Desde el principio de la llamada «revolución bolivariana» Rusia ha mostrado su apoyo al gobierno de Venezuela. Sin embargo, la situación de inestabilidad política y económica que vive el país caribeño encabezado por el régimen de Nicolás Maduro ha incidido directamente en el apoyo irrestricto de ese país. 

El investigador del Foreign Policy Research Institute (un instituto de investigación de política exterior) de Londres, Maximilian Hess, afirmó en entrevista a The New York Times que los vínculos económicos entre Rusia y Venezuela se han reducido significativamente.

Aseguró que las políticas actuales en la realidad son de bajo costo, pero orquestadas geopolíticamente para conservar el respaldo clave de las fuerzas armadas y el partido oficialista.

Hess explicó que el gobierno ruso no ha llenado los vacíos que dejan sus empresas y se ha negado a otorgarle nuevas líneas de crédito a Venezuela, a comprometerse con nuevas inversiones y a condonar deudas existentes para facilitarle a Maduro enfrentar a la oposición.

Datos de la aduana rusa revelaron que el país solo exportó a Venezuela bienes por un valor de 36 millones de dólares en el primer cuatrimentre del año, menos de la mitad de lo que envió hace 3 años.
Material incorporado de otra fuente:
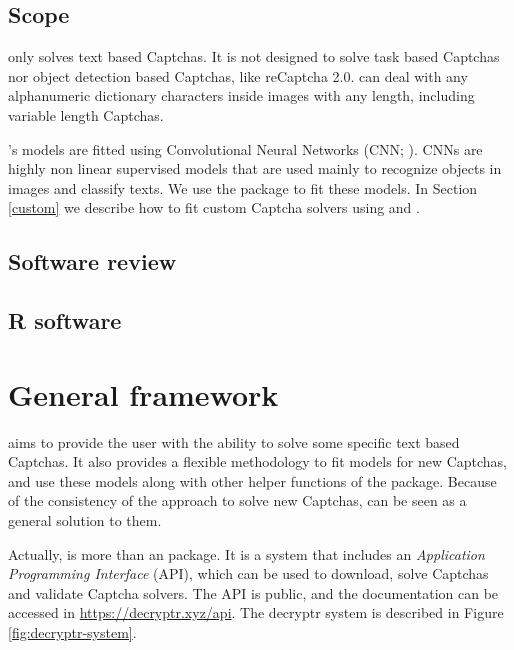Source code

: \documentclass[article,nojss]{jss}
\begin{document}
\hypertarget{scope}{%
\subsection{Scope}\label{scope}}

 only solves text based Captchas. It is not designed to
solve task based Captchas nor object detection based Captchas, like
reCaptcha 2.0.  can deal with any alphanumeric dictionary
characters inside images with any length, including variable length
Captchas.

's models are fitted using Convolutional Neural Networks
(CNN; \citealt{lecun1995convolutional}). CNNs are highly non linear
supervised models that are used mainly to recognize objects in images
and classify texts. We use the  package \citep{kerasjj} to
fit these models. In Section \ref{custom} we describe how to fit custom
Captcha solvers using  and .

\hypertarget{software-review}{%
\subsection{Software review}\label{software-review}}

\lipsum[2]

\hypertarget{r-software}{%
\subsection{R software}\label{r-software}}

\lipsum[2]

\hypertarget{framework}{%
\section{General framework}\label{framework}}

 aims to provide the  user with the ability to
solve some specific text based Captchas. It also provides a flexible
methodology to fit models for new Captchas, and use these models along
with other helper functions of the package. Because of the consistency
of the approach to solve new Captchas,  can be seen as a
general solution to them.

Actually,  is more than an  package. It is a
system that includes an \emph{Application Programming Interface} (API),
which can be used to download, solve Captchas and validate Captcha
solvers. The API is public, and the documentation can be accessed in
\url{https://decryptr.xyz/api}. The decryptr system is described in
Figure \ref{fig:decryptr-system}.
\end{document}
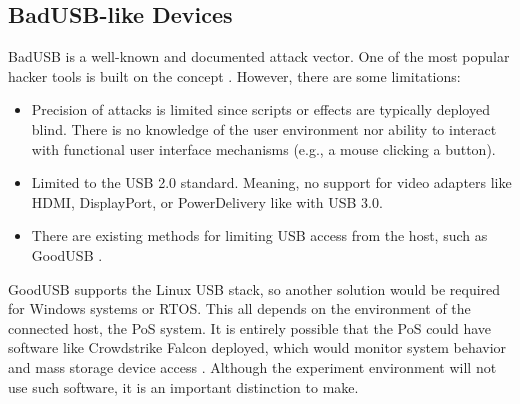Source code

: \subsection{BadUSB-like Devices}
BadUSB is a well-known and documented attack vector. One of the most popular hacker tools is built on the concept \autocite{hak5BashBunny}. However, there are some limitations:

\begin{itemize}
  \item Precision of attacks is limited since scripts or effects are typically deployed blind. There is no knowledge of the user environment nor ability to interact with functional user interface mechanisms (e.g., a mouse clicking a button). 
  \item Limited to the USB 2.0 standard. Meaning, no support for video adapters like HDMI, DisplayPort, or PowerDelivery like with USB 3.0. 
  \item There are existing methods for limiting USB access from the host, such as GoodUSB \autocite{tianDefendingMaliciousUSB2015}.
\end{itemize}

GoodUSB supports the Linux USB stack, so another solution would be required for Windows systems or RTOS. This all depends on the environment of the connected host, the PoS system. It is entirely possible that the PoS could have software like Crowdstrike Falcon deployed, which would monitor system behavior and mass storage device access \autocite{backer2021sdn}. Although the experiment environment will not use such software, it is an important distinction to make.


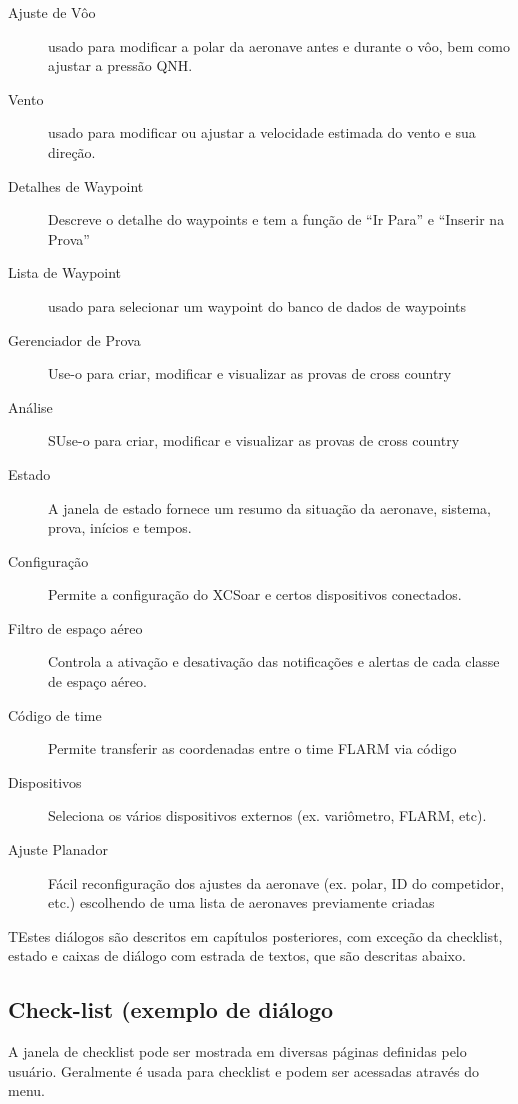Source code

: \begin{description}
\item[Ajuste de Vôo] usado para modificar a polar da aeronave antes e durante o vôo, bem como ajustar a pressão QNH.
\item[Vento] usado para modificar ou ajustar a velocidade estimada do vento e sua direção. 
\item[Detalhes de Waypoint] Descreve o detalhe do waypoints e tem a função de “Ir Para” e “Inserir na Prova”
\item[Lista de Waypoint] usado para selecionar um waypoint do banco de dados de waypoints
\item[Gerenciador de Prova]Use-o para criar, modificar e visualizar as provas de cross country
\item[Análise] SUse-o para criar, modificar e visualizar as provas de cross country
\item[Estado] A janela de estado fornece um resumo da situação da aeronave, sistema, prova, inícios e tempos.
\item[Configuração] Permite a configuração do XCSoar e certos dispositivos conectados.
\item[Filtro de espaço aéreo] Controla a ativação e desativação das notificações e alertas de cada classe de espaço aéreo.
\item[Código de time] Permite transferir as coordenadas entre o time FLARM via código
\item[Dispositivos]  Seleciona os vários dispositivos externos (ex. variômetro, FLARM, etc).
\item[Ajuste Planador]  Fácil reconfiguração dos ajustes da aeronave (ex. polar, ID do competidor, etc.) escolhendo de uma lista de aeronaves previamente criadas
\end{description}

TEstes diálogos são descritos em capítulos posteriores, com exceção da checklist, estado e caixas de diálogo com estrada de textos, que são descritas abaixo.


\subsection*{Check-list (exemplo de diálogo}\label{sec:checklist}

A janela de checklist pode ser mostrada em diversas páginas definidas pelo usuário.  Geralmente é usada para checklist e podem ser acessadas através do menu.

\blink{}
En comparación con el año anterior, las ventas de trigo ruso a Venezuela, promocionadas como remplazo del grano estadounidense, se desplomaron 60% durante la temporada de exportaciones agrícolas rusas que terminó en abril, una décima parte de la demanda anual de trigo en Venezuela.

Debido al extendido uso del dólar en el sistema financiero ruso, el riesgo de sufrir sanciones estadounidenses supera por mucho las posibles ganancias derivadas del intercambio comercial con Venezuela, dijeron voceros de los más grandes bancos de Moscú que prefirieron permanecer en el anonimato.

Hasta el mes de abril ninguno de estos bancos otorgó líneas de crédito a empresas del país suramericano. Ese mismo mes un banco nacional ruso eliminó casi toda su cartera de crédito con Venezuela tras dar por terminada una relación bancaria con el gobierno de Maduro.

El conglomerado industrial ruso RosTec, responsable de la mayoría de las exportaciones de ese país en materia de defensa, redujo su involucramiento en Venezuela debido a incumplimientos en el pago de facturas, por lo que no renovaron una serie de contratos de mantenimiento de armamento.

La petrolera rusa Rosneft ha ayudado especialmente a Pdvsa a cambiar la ruta de algunas de sus exportaciones petroleras afectadas por las sanciones estadounidenses, para enviarlas a Asia. Pero recalcaron que «sus operaciones en Venezuela son estrictamente comerciales». 

Los préstamos que la empresa le otorgó a Pdvsa se redujeron más de la mitad solo en un año, y ahora se ubican en 1.800 millones de dólares, de acuerdo con los estados financieros de la petrolera rusa.